Task details.
Each line below containing the word "LICENSE" needs to be shown.

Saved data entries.
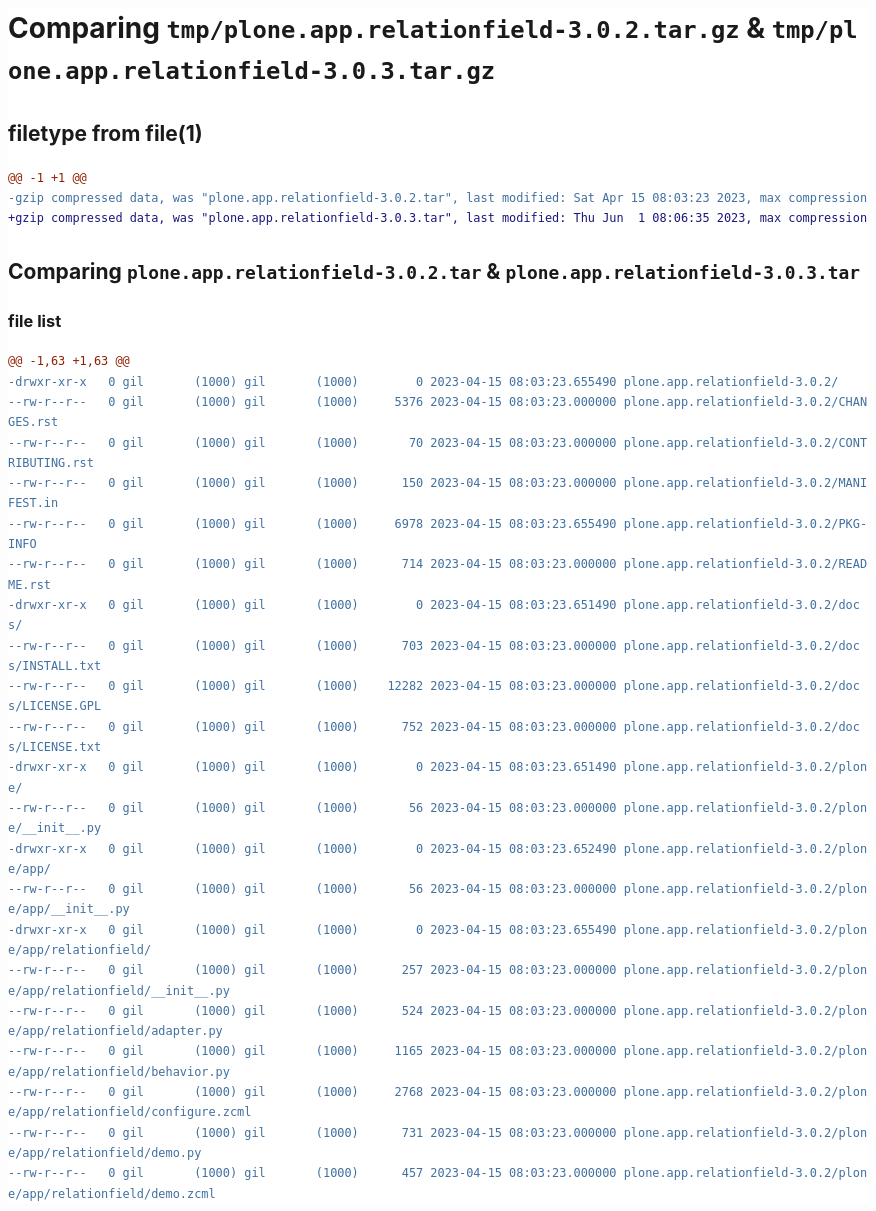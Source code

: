 # Comparing `tmp/plone.app.relationfield-3.0.2.tar.gz` & `tmp/plone.app.relationfield-3.0.3.tar.gz`

## filetype from file(1)

```diff
@@ -1 +1 @@
-gzip compressed data, was "plone.app.relationfield-3.0.2.tar", last modified: Sat Apr 15 08:03:23 2023, max compression
+gzip compressed data, was "plone.app.relationfield-3.0.3.tar", last modified: Thu Jun  1 08:06:35 2023, max compression
```

## Comparing `plone.app.relationfield-3.0.2.tar` & `plone.app.relationfield-3.0.3.tar`

### file list

```diff
@@ -1,63 +1,63 @@
-drwxr-xr-x   0 gil       (1000) gil       (1000)        0 2023-04-15 08:03:23.655490 plone.app.relationfield-3.0.2/
--rw-r--r--   0 gil       (1000) gil       (1000)     5376 2023-04-15 08:03:23.000000 plone.app.relationfield-3.0.2/CHANGES.rst
--rw-r--r--   0 gil       (1000) gil       (1000)       70 2023-04-15 08:03:23.000000 plone.app.relationfield-3.0.2/CONTRIBUTING.rst
--rw-r--r--   0 gil       (1000) gil       (1000)      150 2023-04-15 08:03:23.000000 plone.app.relationfield-3.0.2/MANIFEST.in
--rw-r--r--   0 gil       (1000) gil       (1000)     6978 2023-04-15 08:03:23.655490 plone.app.relationfield-3.0.2/PKG-INFO
--rw-r--r--   0 gil       (1000) gil       (1000)      714 2023-04-15 08:03:23.000000 plone.app.relationfield-3.0.2/README.rst
-drwxr-xr-x   0 gil       (1000) gil       (1000)        0 2023-04-15 08:03:23.651490 plone.app.relationfield-3.0.2/docs/
--rw-r--r--   0 gil       (1000) gil       (1000)      703 2023-04-15 08:03:23.000000 plone.app.relationfield-3.0.2/docs/INSTALL.txt
--rw-r--r--   0 gil       (1000) gil       (1000)    12282 2023-04-15 08:03:23.000000 plone.app.relationfield-3.0.2/docs/LICENSE.GPL
--rw-r--r--   0 gil       (1000) gil       (1000)      752 2023-04-15 08:03:23.000000 plone.app.relationfield-3.0.2/docs/LICENSE.txt
-drwxr-xr-x   0 gil       (1000) gil       (1000)        0 2023-04-15 08:03:23.651490 plone.app.relationfield-3.0.2/plone/
--rw-r--r--   0 gil       (1000) gil       (1000)       56 2023-04-15 08:03:23.000000 plone.app.relationfield-3.0.2/plone/__init__.py
-drwxr-xr-x   0 gil       (1000) gil       (1000)        0 2023-04-15 08:03:23.652490 plone.app.relationfield-3.0.2/plone/app/
--rw-r--r--   0 gil       (1000) gil       (1000)       56 2023-04-15 08:03:23.000000 plone.app.relationfield-3.0.2/plone/app/__init__.py
-drwxr-xr-x   0 gil       (1000) gil       (1000)        0 2023-04-15 08:03:23.655490 plone.app.relationfield-3.0.2/plone/app/relationfield/
--rw-r--r--   0 gil       (1000) gil       (1000)      257 2023-04-15 08:03:23.000000 plone.app.relationfield-3.0.2/plone/app/relationfield/__init__.py
--rw-r--r--   0 gil       (1000) gil       (1000)      524 2023-04-15 08:03:23.000000 plone.app.relationfield-3.0.2/plone/app/relationfield/adapter.py
--rw-r--r--   0 gil       (1000) gil       (1000)     1165 2023-04-15 08:03:23.000000 plone.app.relationfield-3.0.2/plone/app/relationfield/behavior.py
--rw-r--r--   0 gil       (1000) gil       (1000)     2768 2023-04-15 08:03:23.000000 plone.app.relationfield-3.0.2/plone/app/relationfield/configure.zcml
--rw-r--r--   0 gil       (1000) gil       (1000)      731 2023-04-15 08:03:23.000000 plone.app.relationfield-3.0.2/plone/app/relationfield/demo.py
--rw-r--r--   0 gil       (1000) gil       (1000)      457 2023-04-15 08:03:23.000000 plone.app.relationfield-3.0.2/plone/app/relationfield/demo.zcml
```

Your response.
--rw-r--r--   0 gil       (1000) gil       (1000)    12282 2023-04-15 08:03:23.000000 plone.app.relationfield-3.0.2/docs/LICENSE.GPL
--rw-r--r--   0 gil       (1000) gil       (1000)      752 2023-04-15 08:03:23.000000 plone.app.relationfield-3.0.2/docs/LICENSE.txt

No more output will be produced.